*ASSIGNMENT*:
The answer must consist of each line below that contains the word "Specify", copied in full.

*DATA LISTING*:
--
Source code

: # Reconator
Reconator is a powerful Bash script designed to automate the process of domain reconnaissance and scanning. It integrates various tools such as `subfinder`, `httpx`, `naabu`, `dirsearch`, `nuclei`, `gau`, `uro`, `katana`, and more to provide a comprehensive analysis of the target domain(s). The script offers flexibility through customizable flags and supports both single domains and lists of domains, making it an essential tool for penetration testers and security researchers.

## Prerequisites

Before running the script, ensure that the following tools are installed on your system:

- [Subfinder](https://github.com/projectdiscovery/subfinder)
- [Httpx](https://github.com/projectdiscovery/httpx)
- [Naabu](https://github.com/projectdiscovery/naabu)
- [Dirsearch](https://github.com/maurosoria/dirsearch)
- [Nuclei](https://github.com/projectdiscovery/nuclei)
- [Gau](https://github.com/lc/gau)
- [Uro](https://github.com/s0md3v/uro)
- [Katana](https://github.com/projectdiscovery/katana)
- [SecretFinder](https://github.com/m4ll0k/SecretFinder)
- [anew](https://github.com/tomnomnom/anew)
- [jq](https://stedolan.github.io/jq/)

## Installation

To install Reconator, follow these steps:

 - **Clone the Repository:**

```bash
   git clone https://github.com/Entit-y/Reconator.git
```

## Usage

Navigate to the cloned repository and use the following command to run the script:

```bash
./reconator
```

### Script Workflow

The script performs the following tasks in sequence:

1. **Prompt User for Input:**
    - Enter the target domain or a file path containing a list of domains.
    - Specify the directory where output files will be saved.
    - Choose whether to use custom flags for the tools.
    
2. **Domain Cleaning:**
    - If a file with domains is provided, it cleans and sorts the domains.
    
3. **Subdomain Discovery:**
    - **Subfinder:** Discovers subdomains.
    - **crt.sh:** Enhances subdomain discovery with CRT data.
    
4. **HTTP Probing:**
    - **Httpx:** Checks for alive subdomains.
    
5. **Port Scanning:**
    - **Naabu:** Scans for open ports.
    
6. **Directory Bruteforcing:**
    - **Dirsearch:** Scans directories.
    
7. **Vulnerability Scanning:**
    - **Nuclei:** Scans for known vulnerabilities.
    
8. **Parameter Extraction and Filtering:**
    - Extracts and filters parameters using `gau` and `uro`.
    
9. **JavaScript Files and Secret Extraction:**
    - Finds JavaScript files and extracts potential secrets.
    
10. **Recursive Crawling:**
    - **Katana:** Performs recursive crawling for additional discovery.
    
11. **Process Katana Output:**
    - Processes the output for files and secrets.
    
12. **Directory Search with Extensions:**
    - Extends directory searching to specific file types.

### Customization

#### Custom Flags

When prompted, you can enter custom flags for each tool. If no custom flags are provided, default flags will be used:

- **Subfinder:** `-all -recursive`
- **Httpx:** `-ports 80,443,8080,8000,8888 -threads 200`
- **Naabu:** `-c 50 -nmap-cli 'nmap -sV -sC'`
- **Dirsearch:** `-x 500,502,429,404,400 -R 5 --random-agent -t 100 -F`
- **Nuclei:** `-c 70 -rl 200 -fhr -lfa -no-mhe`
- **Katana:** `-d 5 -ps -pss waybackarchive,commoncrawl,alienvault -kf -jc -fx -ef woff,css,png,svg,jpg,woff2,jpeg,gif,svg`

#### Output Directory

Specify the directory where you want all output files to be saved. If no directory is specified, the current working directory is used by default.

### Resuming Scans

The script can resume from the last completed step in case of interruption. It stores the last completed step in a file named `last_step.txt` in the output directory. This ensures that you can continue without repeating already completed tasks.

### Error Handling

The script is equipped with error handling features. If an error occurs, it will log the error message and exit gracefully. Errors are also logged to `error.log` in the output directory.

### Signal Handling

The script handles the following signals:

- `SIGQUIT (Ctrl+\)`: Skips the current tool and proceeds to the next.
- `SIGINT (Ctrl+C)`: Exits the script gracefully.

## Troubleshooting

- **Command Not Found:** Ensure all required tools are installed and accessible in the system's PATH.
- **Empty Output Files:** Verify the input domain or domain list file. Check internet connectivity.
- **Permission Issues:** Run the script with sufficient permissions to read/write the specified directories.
--
*ANSWER*:
    - Specify the directory where output files will be saved.
Specify the directory where you want all output files to be saved. If no directory is specified, the current working directory is used by default.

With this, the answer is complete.